Prepare to uncouple -- uncouple.

Oz ,'Same Time, Same Place'


Spike's Bitches 45: That sure as hell wasn't in the brochure.  

[NAFDA] Spike-centric discussion. Lusty, lewd (only occasionally crude), risqué (and frisqué), bawdy (Oh, lawdy!), flirty ('cuz we're purty), raunchy talk inside. Caveat lector.


Daisy Jane - Jun 15, 2010 10:10:17 am PDT #22586 of 30000
"This bar smells like kerosene and stripper tears."

I was explicitly taught as a child (like, we had actual discussions about this in school) that, if you're buying something or conducting some other business that requires waiting on a line, and there are people on line behind you, then it's rude to take any more time than just the amount you need to get done whatever you need to do. Standing around chatting with the cashier while there are people behind me waiting to buy things just feels so wrong.

What smonster said. I've never seen a line of people wait while a southern cashier was chit chatting with another customer. While ringing things up, sure. A genuinely friendly, "Have a nice day!" as the customer is gathering their things, yep, but never just having a conversation while people are waiting, as that would be rude.


Zenkitty - Jun 15, 2010 10:11:27 am PDT #22587 of 30000
Every now and then, I think I might actually be a little odd.

What DJ said.


Toddson - Jun 15, 2010 10:12:19 am PDT #22588 of 30000
Friends don't let friends read "Atlas Shrugged"

But these days I often see a line come to a standstill because someone's more interested in their cellphone conversation than their transaction.


Cass - Jun 15, 2010 10:13:43 am PDT #22589 of 30000
Bob's learned to live with tragedy, but he knows that this tragedy is one that won't ever leave him or get better.

There is a FIRE FESTIVAL!??!!???

I thought of you. And Jilli. And wondered why you weren't there.

I want to know the same thing. No one tell Pete about this and maybe we can go next year. We'll say it's ... a cultural trip?

Fire pretty.


smonster - Jun 15, 2010 10:13:54 am PDT #22590 of 30000
We won’t stop until everyone is gay.

Well, that's a whole 'nother ball of wax. Some places now have signs that they won't serve you unless you have ended your cell phone conversation, which I support.
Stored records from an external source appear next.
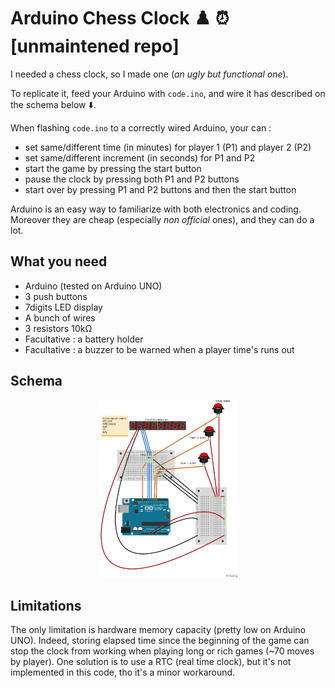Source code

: # Arduino Chess Clock ♟️ ⏰ [unmaintened repo]

I needed a chess clock, so I made one (_an ugly but functional one_).

To replicate it, feed your Arduino with `code.ino`, and wire it has described on the schema below ⬇️.

When flashing `code.ino` to a correctly wired Arduino, your can :

* set same/different time (in minutes) for player 1 (P1) and player 2 (P2)
* set same/different increment (in seconds) for P1 and P2
* start the game by pressing the start button
* pause the clock by pressing both P1 and P2 buttons
* start over by pressing P1 and P2 buttons and then the start button

Arduino is an easy way to familiarize with both electronics and coding.
Moreover they are cheap (especially _non official_ ones), and they can do a lot.

## What you need

* Arduino (tested on Arduino UNO)
* 3 push buttons
* 7digits LED display
* A bunch of wires
* 3 resistors 10kΩ
* Facultative : a battery holder
* Facultative : a buzzer to be warned when a player time's runs out

## Schema

<p align="center">
<img src="https://raw.githubusercontent.com/dougy147/arduino_chess_clock/master/schema/schema.jpg" width="44%" />
</p>


## Limitations

The only limitation is hardware memory capacity (pretty low on Arduino UNO). Indeed, storing elapsed time since the beginning of the game can stop the clock from working when playing long or rich games (~70 moves by player).
One solution is to use a RTC (real time clock), but it's not implemented in this code, tho it's a minor workaround.
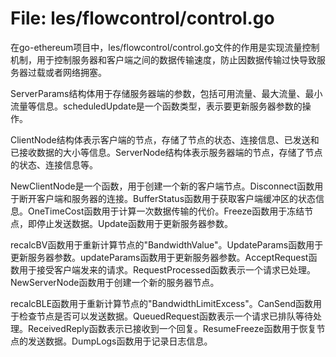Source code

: # File: les/flowcontrol/control.go

在go-ethereum项目中，les/flowcontrol/control.go文件的作用是实现流量控制机制，用于控制服务器和客户端之间的数据传输速度，防止因数据传输过快导致服务器过载或者网络拥塞。

ServerParams结构体用于存储服务器端的参数，包括可用流量、最大流量、最小流量等信息。scheduledUpdate是一个函数类型，表示要更新服务器参数的操作。

ClientNode结构体表示客户端的节点，存储了节点的状态、连接信息、已发送和已接收数据的大小等信息。ServerNode结构体表示服务器端的节点，存储了节点的状态、连接信息等。

NewClientNode是一个函数，用于创建一个新的客户端节点。Disconnect函数用于断开客户端和服务器的连接。BufferStatus函数用于获取客户端缓冲区的状态信息。OneTimeCost函数用于计算一次数据传输的代价。Freeze函数用于冻结节点，即停止发送数据。Update函数用于更新服务器参数。

recalcBV函数用于重新计算节点的"BandwidthValue"。UpdateParams函数用于更新服务器参数。updateParams函数用于更新服务器参数。AcceptRequest函数用于接受客户端发来的请求。RequestProcessed函数表示一个请求已处理。NewServerNode函数用于创建一个新的服务器节点。

recalcBLE函数用于重新计算节点的"BandwidthLimitExcess"。CanSend函数用于检查节点是否可以发送数据。QueuedRequest函数表示一个请求已排队等待处理。ReceivedReply函数表示已接收到一个回复。ResumeFreeze函数用于恢复节点的发送数据。DumpLogs函数用于记录日志信息。

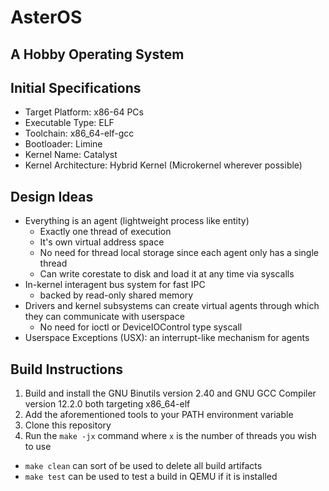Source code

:# AsterOS
## A Hobby Operating System

Initial Specifications
-----------------------
- Target Platform: x86-64 PCs
- Executable Type: ELF
- Toolchain: x86_64-elf-gcc
- Bootloader: Limine
- Kernel Name: Catalyst
- Kernel Architecture: Hybrid Kernel (Microkernel wherever possible)

Design Ideas
-------------
- Everything is an agent (lightweight process like entity)
  - Exactly one thread of execution
  - It's own virtual address space
  - No need for thread local storage since each agent only has a single thread
  - Can write corestate to disk and load it at any time via syscalls
- In-kernel interagent bus system for fast IPC 
  - backed by read-only shared memory
- Drivers and kernel subsystems can create virtual agents through which they can communicate with userspace
  - No need for ioctl or DeviceIOControl type syscall
- Userspace Exceptions (USX): an interrupt-like mechanism for agents


Build Instructions
-------------------
1. Build and install the GNU Binutils version 2.40 and GNU GCC Compiler version 12.2.0 both targeting x86_64-elf
2. Add the aforementioned tools to your PATH environment variable
3. Clone this repository
4. Run the `make -jx` command where `x` is the number of threads you wish to use

- `make clean` can sort of be used to delete all build artifacts
- `make test` can be used to test a build in QEMU if it is installed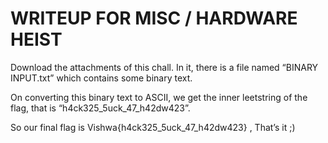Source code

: # WRITEUP FOR MISC / HARDWARE HEIST 

Download the attachments of this chall. In it, there is a file named “BINARY INPUT.txt” which contains some binary text.

On converting this binary text to ASCII, we get the inner leetstring of the flag, that is “h4ck325_5uck_47_h42dw423”. 

So our final flag is Vishwa{h4ck325_5uck_47_h42dw423} , That’s it ;)
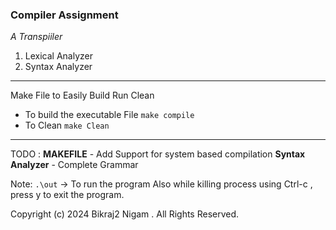### Compiler Assignment   
*A Transpiiler*
1. Lexical Analyzer
2. Syntax Analyzer
---
Make File to Easily Build Run Clean

- To build the executable File
    `make compile`
- To Clean
    `make Clean`
--- 
TODO :
    **MAKEFILE**
        - Add Support for system based compilation
    **Syntax Analyzer**
        - Complete Grammar


Note:
 `.\out` -> To run the program
Also while killing process using Ctrl-c , press y to exit the program.
 
Copyright (c) 2024 Bikraj2 Nigam . All Rights Reserved.
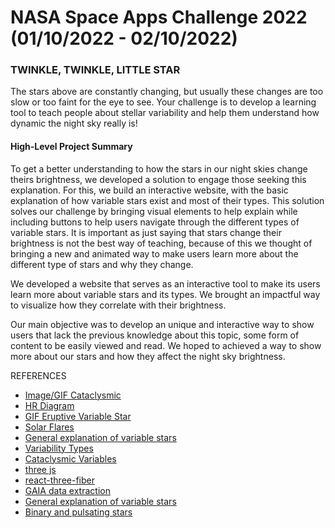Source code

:# NASA Space Apps Challenge 2022 (01/10/2022 - 02/10/2022)

### TWINKLE, TWINKLE, LITTLE STAR

The stars above are constantly changing, but usually these changes are too slow or too faint for the eye to see. Your challenge is to develop a learning tool to teach people about stellar variability and help them understand how dynamic the night sky really is!


#### High-Level Project Summary

To get a better understanding to how the stars in our night skies change theirs brightness, we developed a solution to engage those seeking this explanation. For this, we build an interactive website, with the basic explanation of how variable stars exist and most of their types. This solution solves our challenge by bringing visual elements to help explain while including buttons to help users navigate through the different types of variable stars. It is important as just saying that stars change their brightness is not the best way of teaching, because of this we thought of bringing a new and animated way to make users learn more about the different type of stars and why they change.

We developed a website that serves as an interactive tool to make its users learn more about variable stars and its types. We brought an impactful way to visualize how they correlate with their brightness.

Our main objective was to develop an unique and interactive way to show users that lack the previous knowledge about this topic, some form of content to be easily viewed and read. We hoped to achieved a way to show more about our stars and how they affect the night sky brightness.

REFERENCES

- [Image/GIF Cataclysmic](http://www.vikdhillon.staff.shef.ac.uk/seminars/lives_of_binary_stars/cv.html)
- [HR Diagram](https://ase.tufts.edu/cosmos/view_picture.asp?id=1404)
- [GIF Eruptive Variable Star](https://svs.gsfc.nasa.gov/vis/a010000/a013000/a013003/3_CME_and_SEP_final_v02_4k_30fps.mp4)
- [Solar Flares](https://bgr.com/science/this-nasa-image-of-solar-flares-on-the-sun-looks-like-a-crazy-sci-fi-movie/)
- [General explanation of variable stars](https://astronomy.swin.edu.au/cosmos/V/Variable+Stars)
- [Variability Types](http://www.sai.msu.su/gcvs/gcvs/vartype.htm)
- [Cataclysmic Variables](https://imagine.gsfc.nasa.gov/science/objects/cataclysmic_variables.html)
- [three js](https://threejs.org/)
- [react-three-fiber](https://github.com/pmndrs/react-three-fiber)
- [GAIA data extraction](https://www.cosmos.esa.int/web/gaia-users/archive/programmatic-access)
- [General explanation of variable stars](http://astro.if.ufrgs.br/estrelas/variaveis.htm)
- [Binary and pulsating stars](http://www.astro.iag.usp.br/~jane/aga215/apostila/cap13.pdf)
Steph L. - Jun 15, 2010 10:14:09 am PDT #22591 of 30000
this mess was yours / now your mess is mine

Hmm. I think of "checkout politeness" as asking "did you find everything?" while in the act of scanning my stuff. And then no more chit-chat. They can say "have a nice day" at the end if they like, and I won't gut them for it.

Which is why I use self-checkout and/or shop on the internet as much as humanly possible.


NoiseDesign - Jun 15, 2010 10:15:03 am PDT #22592 of 30000
Our wings are not tired

But these days I often see a line come to a standstill because someone's more interested in their cellphone conversation than their transaction.

That has happened to me twice in the past 18 hours while in NYC. Get off your fucking phone you fucking self important tool.


Toddson - Jun 15, 2010 10:15:48 am PDT #22593 of 30000
Friends don't let friends read "Atlas Shrugged"

Yes, Cass, there is a Fire Festival. In Kiev. For those who aren't chicken.


Daisy Jane - Jun 15, 2010 10:16:13 am PDT #22594 of 30000
"This bar smells like kerosene and stripper tears."

But these days I often see a line come to a standstill because someone's more interested in their cellphone conversation than their transaction.

Oh lord yes! Also, retail is often thankless and kind of a beatdown sometimes. Exchanging plesantries with the cashier or counter person helps with that a bit. When I worked retail it was heartening when I told someone to "Have a nice day!" they said "Thanks! You too!" back.


Aims - Jun 15, 2010 10:18:05 am PDT #22595 of 30000
Shit's all sorts of different now.

When I worked at The Gap and someone came up to the counter with their stuff and was on the phone, I would take it, scan it, fold it, bag it, then wait. And stare at them. And not move a muscle until they got off the phone.